[WORK TO COMPLETE]: Check each line of the records below and collect those holding "informação".

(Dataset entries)
=====

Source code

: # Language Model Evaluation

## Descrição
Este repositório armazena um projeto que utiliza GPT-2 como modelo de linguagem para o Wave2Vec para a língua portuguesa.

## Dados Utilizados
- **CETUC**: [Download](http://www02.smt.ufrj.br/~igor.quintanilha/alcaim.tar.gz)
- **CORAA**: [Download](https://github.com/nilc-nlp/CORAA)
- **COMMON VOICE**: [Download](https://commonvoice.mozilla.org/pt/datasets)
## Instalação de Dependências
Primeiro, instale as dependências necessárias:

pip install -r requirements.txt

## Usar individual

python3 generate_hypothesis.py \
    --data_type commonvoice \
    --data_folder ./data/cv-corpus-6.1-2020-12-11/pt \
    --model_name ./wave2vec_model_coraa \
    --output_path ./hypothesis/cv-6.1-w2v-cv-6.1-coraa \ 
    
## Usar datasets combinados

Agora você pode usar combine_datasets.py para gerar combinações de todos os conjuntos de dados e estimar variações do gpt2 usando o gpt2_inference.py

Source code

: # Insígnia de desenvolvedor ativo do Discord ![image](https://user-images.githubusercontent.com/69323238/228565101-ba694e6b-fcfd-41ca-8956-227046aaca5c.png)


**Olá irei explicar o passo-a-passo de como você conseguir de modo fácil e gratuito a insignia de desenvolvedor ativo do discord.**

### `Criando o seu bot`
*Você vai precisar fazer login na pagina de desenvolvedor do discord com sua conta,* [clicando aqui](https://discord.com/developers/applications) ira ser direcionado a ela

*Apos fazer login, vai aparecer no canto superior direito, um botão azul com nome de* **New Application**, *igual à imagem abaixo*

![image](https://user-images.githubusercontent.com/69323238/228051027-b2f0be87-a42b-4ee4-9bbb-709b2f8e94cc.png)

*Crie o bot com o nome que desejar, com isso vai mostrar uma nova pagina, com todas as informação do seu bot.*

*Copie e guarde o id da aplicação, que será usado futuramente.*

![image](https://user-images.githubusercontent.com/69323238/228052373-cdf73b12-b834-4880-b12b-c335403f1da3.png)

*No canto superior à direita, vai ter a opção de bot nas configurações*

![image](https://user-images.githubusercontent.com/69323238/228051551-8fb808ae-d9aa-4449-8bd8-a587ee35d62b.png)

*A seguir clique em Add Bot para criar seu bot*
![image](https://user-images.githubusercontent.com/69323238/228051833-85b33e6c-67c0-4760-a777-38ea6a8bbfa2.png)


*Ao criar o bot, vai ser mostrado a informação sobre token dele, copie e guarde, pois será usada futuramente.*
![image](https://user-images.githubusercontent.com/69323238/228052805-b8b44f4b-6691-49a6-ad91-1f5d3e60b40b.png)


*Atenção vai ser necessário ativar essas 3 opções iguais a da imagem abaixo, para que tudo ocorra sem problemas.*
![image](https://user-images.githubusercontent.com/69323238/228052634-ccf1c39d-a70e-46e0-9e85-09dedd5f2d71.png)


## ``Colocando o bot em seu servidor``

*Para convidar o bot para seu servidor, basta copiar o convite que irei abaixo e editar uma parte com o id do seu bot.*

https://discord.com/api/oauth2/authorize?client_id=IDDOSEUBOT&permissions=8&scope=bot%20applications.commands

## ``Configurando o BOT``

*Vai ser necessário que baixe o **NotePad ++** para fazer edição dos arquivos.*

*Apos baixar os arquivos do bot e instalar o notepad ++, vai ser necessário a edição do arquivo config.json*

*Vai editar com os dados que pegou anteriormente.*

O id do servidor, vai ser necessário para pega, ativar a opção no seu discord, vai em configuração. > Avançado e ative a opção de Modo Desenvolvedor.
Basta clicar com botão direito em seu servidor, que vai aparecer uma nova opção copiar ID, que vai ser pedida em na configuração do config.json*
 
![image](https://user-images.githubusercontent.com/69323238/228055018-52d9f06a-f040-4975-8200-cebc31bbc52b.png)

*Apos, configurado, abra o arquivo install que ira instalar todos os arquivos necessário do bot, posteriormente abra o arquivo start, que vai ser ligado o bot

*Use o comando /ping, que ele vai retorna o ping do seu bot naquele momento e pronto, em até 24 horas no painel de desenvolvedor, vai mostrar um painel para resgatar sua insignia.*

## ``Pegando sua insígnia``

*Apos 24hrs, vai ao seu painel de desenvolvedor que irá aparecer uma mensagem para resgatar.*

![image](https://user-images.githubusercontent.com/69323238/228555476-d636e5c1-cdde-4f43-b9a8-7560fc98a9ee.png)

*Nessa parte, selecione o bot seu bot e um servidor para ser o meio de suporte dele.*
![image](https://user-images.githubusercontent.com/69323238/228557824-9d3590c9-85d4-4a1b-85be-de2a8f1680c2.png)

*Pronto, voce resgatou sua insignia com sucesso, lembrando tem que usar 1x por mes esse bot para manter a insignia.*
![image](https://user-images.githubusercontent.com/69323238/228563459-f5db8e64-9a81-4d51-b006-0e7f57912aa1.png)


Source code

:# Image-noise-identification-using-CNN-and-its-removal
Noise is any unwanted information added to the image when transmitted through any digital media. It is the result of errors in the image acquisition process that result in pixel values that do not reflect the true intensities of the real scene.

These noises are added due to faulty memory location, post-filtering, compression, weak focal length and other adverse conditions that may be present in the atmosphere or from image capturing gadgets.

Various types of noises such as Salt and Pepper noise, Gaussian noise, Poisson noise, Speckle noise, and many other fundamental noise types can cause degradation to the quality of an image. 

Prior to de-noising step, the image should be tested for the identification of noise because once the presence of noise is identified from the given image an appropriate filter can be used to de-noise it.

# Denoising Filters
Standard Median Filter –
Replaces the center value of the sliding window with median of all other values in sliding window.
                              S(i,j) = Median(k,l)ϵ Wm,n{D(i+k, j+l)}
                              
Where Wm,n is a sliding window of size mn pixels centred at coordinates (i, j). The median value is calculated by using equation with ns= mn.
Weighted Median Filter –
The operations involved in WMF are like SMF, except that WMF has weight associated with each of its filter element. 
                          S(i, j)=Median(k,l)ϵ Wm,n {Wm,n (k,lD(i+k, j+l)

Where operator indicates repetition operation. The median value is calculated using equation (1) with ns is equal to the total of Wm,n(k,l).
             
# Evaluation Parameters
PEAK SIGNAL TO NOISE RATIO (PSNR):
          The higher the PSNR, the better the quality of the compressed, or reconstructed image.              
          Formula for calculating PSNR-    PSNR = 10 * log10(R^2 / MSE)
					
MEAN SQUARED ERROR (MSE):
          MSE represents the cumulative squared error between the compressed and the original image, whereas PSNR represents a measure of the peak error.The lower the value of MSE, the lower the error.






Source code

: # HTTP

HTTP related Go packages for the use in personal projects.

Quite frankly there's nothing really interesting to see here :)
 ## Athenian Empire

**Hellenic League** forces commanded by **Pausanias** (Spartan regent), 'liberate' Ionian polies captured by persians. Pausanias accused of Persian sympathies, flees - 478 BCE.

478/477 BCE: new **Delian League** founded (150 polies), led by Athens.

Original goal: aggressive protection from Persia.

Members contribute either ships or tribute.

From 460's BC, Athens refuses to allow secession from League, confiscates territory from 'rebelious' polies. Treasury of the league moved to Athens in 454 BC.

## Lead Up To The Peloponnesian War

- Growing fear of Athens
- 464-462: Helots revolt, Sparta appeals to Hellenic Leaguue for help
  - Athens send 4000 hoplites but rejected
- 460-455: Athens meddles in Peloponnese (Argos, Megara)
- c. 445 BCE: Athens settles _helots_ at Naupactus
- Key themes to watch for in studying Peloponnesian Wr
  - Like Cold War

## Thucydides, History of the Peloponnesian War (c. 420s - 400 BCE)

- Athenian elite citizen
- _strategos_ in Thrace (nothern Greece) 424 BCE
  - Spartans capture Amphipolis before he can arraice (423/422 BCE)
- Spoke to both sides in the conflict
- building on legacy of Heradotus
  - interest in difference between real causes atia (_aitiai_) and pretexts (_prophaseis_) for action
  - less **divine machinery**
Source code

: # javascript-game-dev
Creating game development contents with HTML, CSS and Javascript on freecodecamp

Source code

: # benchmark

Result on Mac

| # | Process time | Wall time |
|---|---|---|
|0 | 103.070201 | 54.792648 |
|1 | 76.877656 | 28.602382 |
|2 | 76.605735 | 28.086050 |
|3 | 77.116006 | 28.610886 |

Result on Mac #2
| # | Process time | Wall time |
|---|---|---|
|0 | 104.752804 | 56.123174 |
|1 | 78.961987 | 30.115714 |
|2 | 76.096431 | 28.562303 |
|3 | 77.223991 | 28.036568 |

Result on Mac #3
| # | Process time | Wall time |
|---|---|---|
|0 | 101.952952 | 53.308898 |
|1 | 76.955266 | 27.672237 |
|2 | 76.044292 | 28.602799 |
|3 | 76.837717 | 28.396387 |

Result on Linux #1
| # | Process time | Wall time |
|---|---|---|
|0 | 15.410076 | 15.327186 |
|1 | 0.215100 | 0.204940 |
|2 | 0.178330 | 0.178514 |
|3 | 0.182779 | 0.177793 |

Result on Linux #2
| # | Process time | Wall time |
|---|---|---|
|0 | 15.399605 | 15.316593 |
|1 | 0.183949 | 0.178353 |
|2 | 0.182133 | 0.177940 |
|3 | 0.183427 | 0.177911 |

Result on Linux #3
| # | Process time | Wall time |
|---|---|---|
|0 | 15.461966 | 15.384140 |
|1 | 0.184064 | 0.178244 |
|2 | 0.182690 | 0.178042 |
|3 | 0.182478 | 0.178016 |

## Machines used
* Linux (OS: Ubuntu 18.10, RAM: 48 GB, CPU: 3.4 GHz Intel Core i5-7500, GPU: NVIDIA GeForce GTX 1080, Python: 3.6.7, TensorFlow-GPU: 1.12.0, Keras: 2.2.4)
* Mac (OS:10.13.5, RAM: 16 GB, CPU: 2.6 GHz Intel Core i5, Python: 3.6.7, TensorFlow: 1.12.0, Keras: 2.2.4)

=====

[YOUR RESPONSE]:
*Crie o bot com o nome que desejar, com isso vai mostrar uma nova pagina, com todas as informação do seu bot.*
*Ao criar o bot, vai ser mostrado a informação sobre token dele, copie e guarde, pois será usada futuramente.*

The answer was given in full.